Angola’s energy transition continues to power the country’s grid and cultivate socioeconomic opportunities. Angola is among Africa’s top oil producing nations, with oil reserves estimated at 9 billion barrels, gas reserves at 11 trillion cubic feet and production measured at approximately 1.22 million barrels of oil per day in 2021. With the oil and gas sector accounting for one third of the country’s GDP and 90% of exports, the government is committed to diversifying the economy to address the overreliance on oil.
Diversification includes plans for multisector development driven by the country’s energy transition. Key opportunities have emerged from this strategic move such as the phased development of a new renewable energy sector, increased electrification targets, environmental protection and the co-benefits of job creation and skills transfer.
Renewable energy sector plans include investment in hydropower which has the potential to be a key source of energy in Angola. Hydropower is set to contribute a significant portion of the country’s energy supply and is estimated to have an 18.2 GW generating capacity. However, currently only 20% the capacity is being utilized. In this regard, 100 sites have already been identified as ideal for hydropower generation with combined capacity of 600 MW.
Meanwhile, on the solar energy side, Angola’s geographic positioning allows for optimal solar power potential with capacity to generate between 1,350 – 2,070 kWh of solar energy. The Angolan government aims to install 100 MW of solar panels by 2025. Moreover, an additional 100 MW of energy could be sourced from up to five potential wind farms in the southern region of Angola.
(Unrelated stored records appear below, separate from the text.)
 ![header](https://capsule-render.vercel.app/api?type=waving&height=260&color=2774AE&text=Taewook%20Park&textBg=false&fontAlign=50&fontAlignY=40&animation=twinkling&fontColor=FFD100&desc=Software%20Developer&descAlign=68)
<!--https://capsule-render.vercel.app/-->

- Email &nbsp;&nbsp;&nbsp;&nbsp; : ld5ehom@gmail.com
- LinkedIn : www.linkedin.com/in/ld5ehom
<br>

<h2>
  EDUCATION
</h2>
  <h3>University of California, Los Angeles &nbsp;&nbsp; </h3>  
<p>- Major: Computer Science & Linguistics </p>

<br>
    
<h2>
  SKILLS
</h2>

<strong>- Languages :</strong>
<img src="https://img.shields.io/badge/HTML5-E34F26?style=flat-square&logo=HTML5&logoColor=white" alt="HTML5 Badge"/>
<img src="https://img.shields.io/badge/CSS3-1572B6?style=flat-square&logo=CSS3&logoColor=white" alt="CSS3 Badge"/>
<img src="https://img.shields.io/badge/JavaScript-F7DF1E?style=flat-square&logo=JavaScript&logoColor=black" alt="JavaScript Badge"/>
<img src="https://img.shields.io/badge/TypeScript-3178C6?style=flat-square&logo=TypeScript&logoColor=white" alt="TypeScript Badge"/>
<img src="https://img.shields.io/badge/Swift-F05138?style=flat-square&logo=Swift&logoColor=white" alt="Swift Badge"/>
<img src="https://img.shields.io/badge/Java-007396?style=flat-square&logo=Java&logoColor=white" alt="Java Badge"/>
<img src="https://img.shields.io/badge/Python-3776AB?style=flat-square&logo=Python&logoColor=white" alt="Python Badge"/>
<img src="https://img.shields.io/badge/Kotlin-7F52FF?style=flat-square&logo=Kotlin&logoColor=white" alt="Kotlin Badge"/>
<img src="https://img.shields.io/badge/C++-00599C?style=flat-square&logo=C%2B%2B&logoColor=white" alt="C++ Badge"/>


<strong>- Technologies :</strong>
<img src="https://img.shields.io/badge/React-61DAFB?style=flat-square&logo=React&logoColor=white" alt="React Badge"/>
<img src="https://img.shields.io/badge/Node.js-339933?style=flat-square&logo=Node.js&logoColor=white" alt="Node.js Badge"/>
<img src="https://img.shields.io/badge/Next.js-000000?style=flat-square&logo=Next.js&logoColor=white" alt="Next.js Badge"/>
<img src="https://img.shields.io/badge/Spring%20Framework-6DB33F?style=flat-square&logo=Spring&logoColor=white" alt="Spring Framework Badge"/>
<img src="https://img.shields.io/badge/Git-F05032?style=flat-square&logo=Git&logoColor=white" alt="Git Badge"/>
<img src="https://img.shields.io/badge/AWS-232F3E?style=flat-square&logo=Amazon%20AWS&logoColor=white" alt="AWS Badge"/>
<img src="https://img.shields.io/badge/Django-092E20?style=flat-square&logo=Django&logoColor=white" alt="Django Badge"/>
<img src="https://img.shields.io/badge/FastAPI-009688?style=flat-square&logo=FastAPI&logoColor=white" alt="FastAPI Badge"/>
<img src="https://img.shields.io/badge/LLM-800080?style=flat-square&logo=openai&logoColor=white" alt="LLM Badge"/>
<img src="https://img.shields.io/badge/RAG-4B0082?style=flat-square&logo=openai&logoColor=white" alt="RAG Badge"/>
Energy transition benefits in Angola
The government of Angola is committed to ensuring that renewable energy comprises 70% of the country’s energy matrix by 2025 which would also assist to reduce carbon emissions by up to 14% by 2030.
Developing the renewable energy sector and fast tracking the country’s energy transition will grow Angola’s overall economy. The renewable energy sector will have a ripple effect on the economy, with different sectors benefitting, as it promotes growth and stability. This includes increased access to electricity, job creation, skills transfer, and environmental protection.
Access to electricity in Angola currently stands at 45%, with 65% representing urban access and only 6% rural access. As one of the key drivers of the energy transition, the Angolan government has been able to prioritize increased access to electricity for all citizens and aims to ensure 9.9 GW of installed generation capacity by 2025, together with a national electrification target of 60%.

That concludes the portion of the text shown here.